• Aim of the exercise
Each entry below should be returned exactly as is, with the pictures removed.

• Data shown
>>>>>

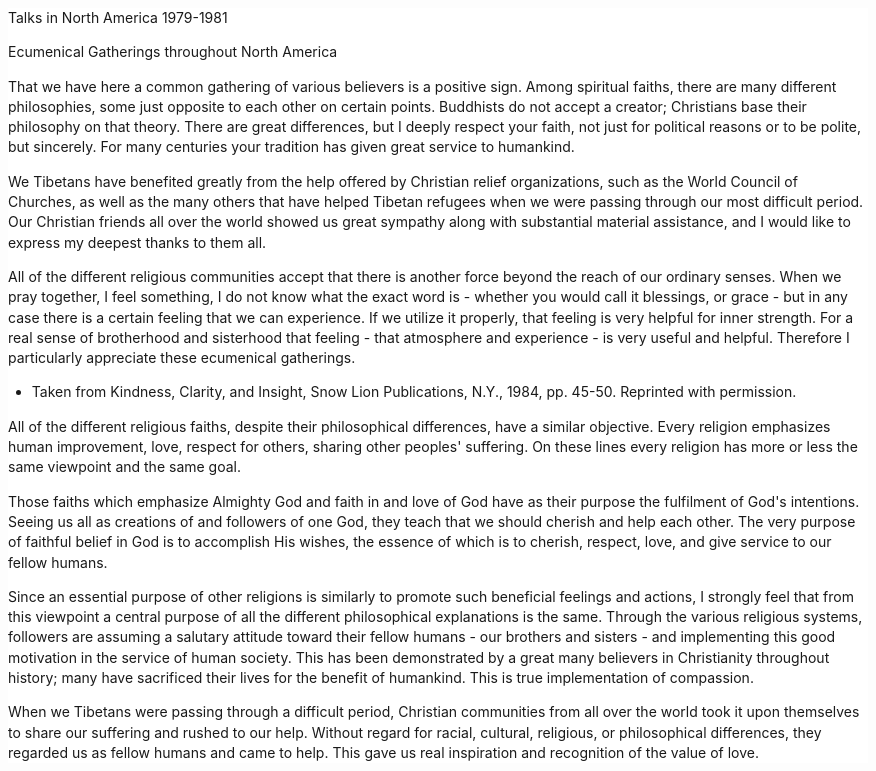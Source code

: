 Talks in North America 1979-1981

Ecumenical Gatherings throughout North America

That we have here a common gathering of various believers is a positive
sign. Among spiritual faiths, there are many different philosophies, some
just opposite to each other on certain points. Buddhists do not accept a
creator; Christians base their philosophy on that theory. There are great
differences, but I deeply respect your faith, not just for political reasons
or to be polite, but sincerely. For many centuries your tradition has given
great service to humankind.

We Tibetans have benefited greatly from the help offered by Christian
relief organizations, such as the World Council of Churches, as well as
the many others that have helped Tibetan refugees when we were
passing through our most difficult period. Our Christian friends all over
the world showed us great sympathy along with substantial material
assistance, and I would like to express my deepest thanks to them all.

All of the different religious communities accept that there is another
force beyond the reach of our ordinary senses. When we pray together, I
feel something, I do not know what the exact word is - whether you
would call it blessings, or grace - but in any case there is a certain feeling
that we can experience. If we utilize it properly, that feeling is very
helpful for inner strength. For a real sense of brotherhood and sisterhood
that feeling - that atmosphere and experience - is very useful and helpful.
Therefore I particularly appreciate these ecumenical gatherings.

* Taken from Kindness, Clarity, and Insight, Snow Lion Publications, N.Y., 1984, pp.
45-50. Reprinted with permission.

All of the different religious faiths, despite their philosophical
differences, have a similar objective. Every religion emphasizes human
improvement, love, respect for others, sharing other peoples' suffering.
On these lines every religion has more or less the same viewpoint and
the same goal.

Those faiths which emphasize Almighty God and faith in and love of
God have as their purpose the fulfilment of God's intentions. Seeing us
all as creations of and followers of one God, they teach that we should
cherish and help each other. The very purpose of faithful belief in God is
to accomplish His wishes, the essence of which is to cherish, respect,
love, and give service to our fellow humans.

Since an essential purpose of other religions is similarly to promote such
beneficial feelings and actions, I strongly feel that from this viewpoint a
central purpose of all the different philosophical explanations is the
same. Through the various religious systems, followers are assuming a
salutary attitude toward their fellow humans - our brothers and sisters -
and implementing this good motivation in the service of human society.
This has been demonstrated by a great many believers in Christianity
throughout history; many have sacrificed their lives for the benefit of
humankind. This is true implementation of compassion.

When we Tibetans were passing through a difficult period, Christian
communities from all over the world took it upon themselves to share
our suffering and rushed to our help. Without regard for racial, cultural,
religious, or philosophical differences, they regarded us as fellow
humans and came to help. This gave us real inspiration and recognition
of the value of love.
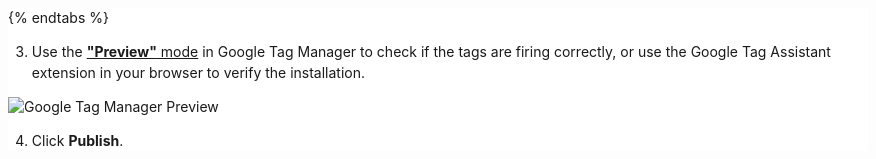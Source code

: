 {% endtabs %}

3. Use the [**"Preview"** mode](https://support.google.com/tagmanager/answer/6107056) in Google Tag Manager to check if the tags are firing correctly, or use the Google Tag Assistant extension in your browser to verify the installation.

<p><img src="/static/images/tag-manager/gtm-preview.jpg" alt="Google Tag Manager Preview" style="width: 32%;"></p>

4. Click <span class="text-orange">**Publish**</span>.

<style>
  /* Headers */
  .header {
    display: flex;
    align-items: center;
    justify-content: space-between;
    padding: 2rem 1.5rem;
    margin-bottom: 2rem;
    background-color: #eef6ff;
  }
  .header .inner {
    display: flex;
    align-items: center;
    justify-content: start;
  }
  .header img {
    width: 80px;
  }
  .header h1 {
    margin-left: 0;
    font-size: 2rem;
    margin-bottom: 0.25rem;
  }
  .header p {
    padding-left: 2rem;
    margin-bottom: 0;
  }
</style>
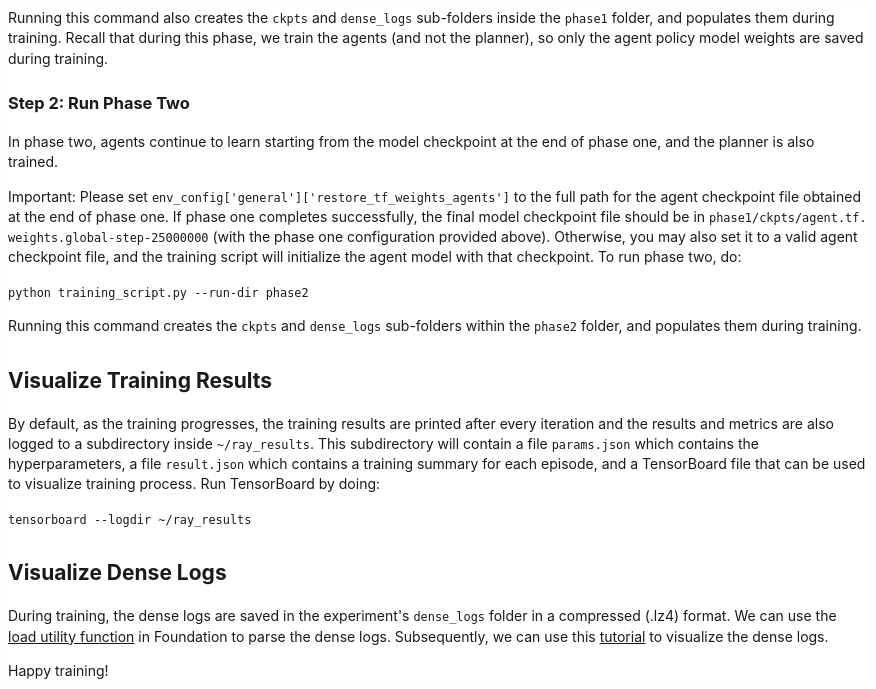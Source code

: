 Running this command also creates the `ckpts` and `dense_logs` sub-folders inside the `phase1` folder, and populates them during training. Recall that during this phase, we train the agents (and not the planner), so only the agent policy model weights are saved during training.

### Step 2: Run Phase Two

In phase two, agents continue to learn starting from the model checkpoint at the end of phase one, and the planner is also trained.

Important: Please set `env_config['general']['restore_tf_weights_agents']` to the full path for the agent checkpoint file obtained at the end of phase one. If phase one completes successfully, the final model checkpoint file should be in ```phase1/ckpts/agent.tf.weights.global-step-25000000``` (with the phase one configuration provided above). Otherwise, you may also set it to a valid agent checkpoint file, and the training script will initialize the agent model with that checkpoint. To run phase two, do:

```shell
python training_script.py --run-dir phase2
```

Running this command creates the `ckpts` and `dense_logs` sub-folders within the `phase2` folder, and populates them during training.

## Visualize Training Results

By default, as the training progresses, the training results are printed after every iteration and the results and metrics are also logged to a subdirectory inside `~/ray_results`. This subdirectory will contain a file `params.json` which contains the hyperparameters, a file `result.json` which contains a training summary for each episode, and a TensorBoard file that can be used to visualize training process. Run TensorBoard by doing:

```shell
tensorboard --logdir ~/ray_results
```

## Visualize Dense Logs

During training, the dense logs are saved in the experiment's `dense_logs` folder in a compressed (.lz4) format. We can use the [load utility function](https://github.com/salesforce/ai-economist/blob/master/ai_economist/foundation/utils.py#L51) in Foundation to parse the dense logs. Subsequently, we can use this [tutorial](https://github.com/salesforce/ai-economist/blob/master/tutorials/multi_agent_training_with_rllib.ipynb#Visualizing-the-episode-dense-logs) to visualize the dense logs.

Happy training!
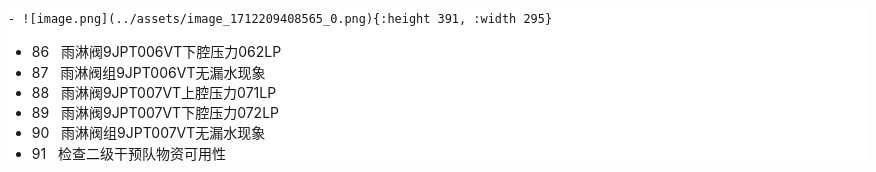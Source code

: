 	- ![image.png](../assets/image_1712209408565_0.png){:height 391, :width 295}
- 86   雨淋阀9JPT006VT下腔压力062LP
- 87   雨淋阀组9JPT006VT无漏水现象
- 88   雨淋阀9JPT007VT上腔压力071LP
- 89   雨淋阀9JPT007VT下腔压力072LP
- 90   雨淋阀组9JPT007VT无漏水现象
- 91   检查二级干预队物资可用性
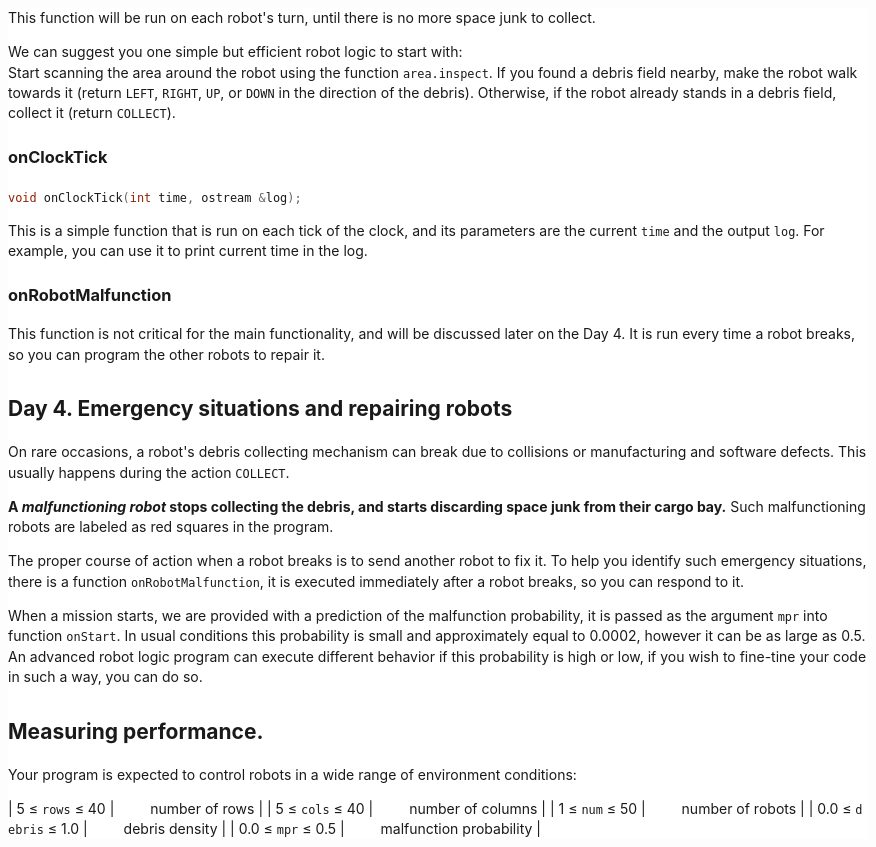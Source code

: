 This function will be run on each robot's turn, until there is no more space junk to collect.

We can suggest you one simple but efficient robot logic to start with:   
Start scanning the area around the robot using the function `area.inspect`.
If you found a debris field nearby, make the robot walk towards it (return `LEFT`, `RIGHT`, `UP`, or `DOWN` in the direction of the debris).
Otherwise, if the robot already stands in a debris field, collect it (return `COLLECT`).

### onClockTick
```c++
void onClockTick(int time, ostream &log);
```
This is a simple function that is run on each tick of the clock, and its parameters are the current `time` and the output `log`.
For example, you can use it to print current time in the log.

### onRobotMalfunction

This function is not critical for the main functionality, and will be discussed later on the Day 4. 
It is run every time a robot breaks, so you can program the other robots to repair it.

## Day 4. Emergency situations and repairing robots

On rare occasions, a robot's debris collecting mechanism can break due to collisions or manufacturing and software defects. 
This usually happens during the action `COLLECT`.

**A _malfunctioning robot_ stops collecting the debris,
and starts discarding space junk from their cargo bay.**
Such malfunctioning robots are labeled as red squares in the program.

The proper course of action when a robot breaks is to send another robot to fix it. To help you identify such emergency situations,
there is a function `onRobotMalfunction`, it is executed immediately after a robot breaks, so you can respond to it.

When a mission starts, we are provided with a prediction of the malfunction probability, 
it is passed as the argument `mpr` into function `onStart`. 
In usual conditions this probability is small and approximately equal to 0.0002, however it can be as large as 0.5.
An advanced robot logic program can execute different behavior if this probability is high or low, if you wish to fine-tine 
your code in such a way, you can do so.

## Measuring performance.

Your program is expected to control robots in a wide range of environment conditions:

| 5 &le; `rows` &le; 40 | &emsp;&emsp;  number of rows     |
| 5 &le; `cols` &le; 40 | &emsp;&emsp;  number of columns  | 
| 1 &le; `num` &le; 50  | &emsp;&emsp;  number of robots   |
| 0.0 &le; `debris` &le; 1.0  | &emsp;&emsp;  debris density  |
| 0.0 &le; `mpr` &le; 0.5  | &emsp;&emsp;  malfunction probability  |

<<<<<

• Result for this task
Source code

: Talks in North America 1979-1981

Ecumenical Gatherings throughout North America

That we have here a common gathering of various believers is a positive
sign. Among spiritual faiths, there are many different philosophies, some
just opposite to each other on certain points. Buddhists do not accept a
creator; Christians base their philosophy on that theory. There are great
differences, but I deeply respect your faith, not just for political reasons
or to be polite, but sincerely. For many centuries your tradition has given
great service to humankind.

We Tibetans have benefited greatly from the help offered by Christian
relief organizations, such as the World Council of Churches, as well as
the many others that have helped Tibetan refugees when we were
passing through our most difficult period. Our Christian friends all over
the world showed us great sympathy along with substantial material
assistance, and I would like to express my deepest thanks to them all.

All of the different religious communities accept that there is another
force beyond the reach of our ordinary senses. When we pray together, I
feel something, I do not know what the exact word is - whether you
would call it blessings, or grace - but in any case there is a certain feeling
that we can experience. If we utilize it properly, that feeling is very
helpful for inner strength. For a real sense of brotherhood and sisterhood
that feeling - that atmosphere and experience - is very useful and helpful.
Therefore I particularly appreciate these ecumenical gatherings.

* Taken from Kindness, Clarity, and Insight, Snow Lion Publications, N.Y., 1984, pp.
45-50. Reprinted with permission.

All of the different religious faiths, despite their philosophical
differences, have a similar objective. Every religion emphasizes human
improvement, love, respect for others, sharing other peoples' suffering.
On these lines every religion has more or less the same viewpoint and
the same goal.

Those faiths which emphasize Almighty God and faith in and love of
God have as their purpose the fulfilment of God's intentions. Seeing us
all as creations of and followers of one God, they teach that we should
cherish and help each other. The very purpose of faithful belief in God is
to accomplish His wishes, the essence of which is to cherish, respect,
love, and give service to our fellow humans.

Since an essential purpose of other religions is similarly to promote such
beneficial feelings and actions, I strongly feel that from this viewpoint a
central purpose of all the different philosophical explanations is the
same. Through the various religious systems, followers are assuming a
salutary attitude toward their fellow humans - our brothers and sisters -
and implementing this good motivation in the service of human society.
This has been demonstrated by a great many believers in Christianity
throughout history; many have sacrificed their lives for the benefit of
humankind. This is true implementation of compassion.

When we Tibetans were passing through a difficult period, Christian
communities from all over the world took it upon themselves to share
our suffering and rushed to our help. Without regard for racial, cultural,
religious, or philosophical differences, they regarded us as fellow
humans and came to help. This gave us real inspiration and recognition
of the value of love.
Source code

: {% endtabs %}

3. Use the [**"Preview"** mode](https://support.google.com/tagmanager/answer/6107056) in Google Tag Manager to check if the tags are firing correctly, or use the Google Tag Assistant extension in your browser to verify the installation.

<p><img src="/static/images/tag-manager/gtm-preview.jpg" alt="Google Tag Manager Preview" style="width: 32%;"></p>

4. Click <span class="text-orange">**Publish**</span>.

<style>
  /* Headers */
  .header {
    display: flex;
    align-items: center;
    justify-content: space-between;
    padding: 2rem 1.5rem;
    margin-bottom: 2rem;
    background-color: #eef6ff;
  }
  .header .inner {
    display: flex;
    align-items: center;
    justify-content: start;
  }
  .header img {
    width: 80px;
  }
  .header h1 {
    margin-left: 0;
    font-size: 2rem;
    margin-bottom: 0.25rem;
  }
  .header p {
    padding-left: 2rem;
    margin-bottom: 0;
  }
</style>
Source code

: Running this command also creates the `ckpts` and `dense_logs` sub-folders inside the `phase1` folder, and populates them during training. Recall that during this phase, we train the agents (and not the planner), so only the agent policy model weights are saved during training.

### Step 2: Run Phase Two

In phase two, agents continue to learn starting from the model checkpoint at the end of phase one, and the planner is also trained.

Important: Please set `env_config['general']['restore_tf_weights_agents']` to the full path for the agent checkpoint file obtained at the end of phase one. If phase one completes successfully, the final model checkpoint file should be in ```phase1/ckpts/agent.tf.weights.global-step-25000000``` (with the phase one configuration provided above). Otherwise, you may also set it to a valid agent checkpoint file, and the training script will initialize the agent model with that checkpoint. To run phase two, do:

```shell
python training_script.py --run-dir phase2
```

Running this command creates the `ckpts` and `dense_logs` sub-folders within the `phase2` folder, and populates them during training.

## Visualize Training Results

By default, as the training progresses, the training results are printed after every iteration and the results and metrics are also logged to a subdirectory inside `~/ray_results`. This subdirectory will contain a file `params.json` which contains the hyperparameters, a file `result.json` which contains a training summary for each episode, and a TensorBoard file that can be used to visualize training process. Run TensorBoard by doing:

```shell
tensorboard --logdir ~/ray_results
```

## Visualize Dense Logs

During training, the dense logs are saved in the experiment's `dense_logs` folder in a compressed (.lz4) format. We can use the [load utility function](https://github.com/salesforce/ai-economist/blob/master/ai_economist/foundation/utils.py#L51) in Foundation to parse the dense logs. Subsequently, we can use this [tutorial](https://github.com/salesforce/ai-economist/blob/master/tutorials/multi_agent_training_with_rllib.ipynb#Visualizing-the-episode-dense-logs) to visualize the dense logs.

Happy training!
Source code

: 	- ![image.png](../assets/image_1712209408565_0.png){:height 391, :width 295}
- 86   雨淋阀9JPT006VT下腔压力062LP
- 87   雨淋阀组9JPT006VT无漏水现象
- 88   雨淋阀9JPT007VT上腔压力071LP
- 89   雨淋阀9JPT007VT下腔压力072LP
- 90   雨淋阀组9JPT007VT无漏水现象
- 91   检查二级干预队物资可用性
Source code

: This function will be run on each robot's turn, until there is no more space junk to collect.

We can suggest you one simple but efficient robot logic to start with:   
Start scanning the area around the robot using the function `area.inspect`.
If you found a debris field nearby, make the robot walk towards it (return `LEFT`, `RIGHT`, `UP`, or `DOWN` in the direction of the debris).
Otherwise, if the robot already stands in a debris field, collect it (return `COLLECT`).

### onClockTick
```c++
void onClockTick(int time, ostream &log);
```
This is a simple function that is run on each tick of the clock, and its parameters are the current `time` and the output `log`.
For example, you can use it to print current time in the log.

### onRobotMalfunction

This function is not critical for the main functionality, and will be discussed later on the Day 4. 
It is run every time a robot breaks, so you can program the other robots to repair it.

## Day 4. Emergency situations and repairing robots

On rare occasions, a robot's debris collecting mechanism can break due to collisions or manufacturing and software defects. 
This usually happens during the action `COLLECT`.

**A _malfunctioning robot_ stops collecting the debris,
and starts discarding space junk from their cargo bay.**
Such malfunctioning robots are labeled as red squares in the program.

The proper course of action when a robot breaks is to send another robot to fix it. To help you identify such emergency situations,
there is a function `onRobotMalfunction`, it is executed immediately after a robot breaks, so you can respond to it.

When a mission starts, we are provided with a prediction of the malfunction probability, 
it is passed as the argument `mpr` into function `onStart`. 
In usual conditions this probability is small and approximately equal to 0.0002, however it can be as large as 0.5.
An advanced robot logic program can execute different behavior if this probability is high or low, if you wish to fine-tine 
your code in such a way, you can do so.

## Measuring performance.

Your program is expected to control robots in a wide range of environment conditions:

| 5 &le; `rows` &le; 40 | &emsp;&emsp;  number of rows     |
| 5 &le; `cols` &le; 40 | &emsp;&emsp;  number of columns  | 
| 1 &le; `num` &le; 50  | &emsp;&emsp;  number of robots   |
| 0.0 &le; `debris` &le; 1.0  | &emsp;&emsp;  debris density  |
| 0.0 &le; `mpr` &le; 0.5  | &emsp;&emsp;  malfunction probability  |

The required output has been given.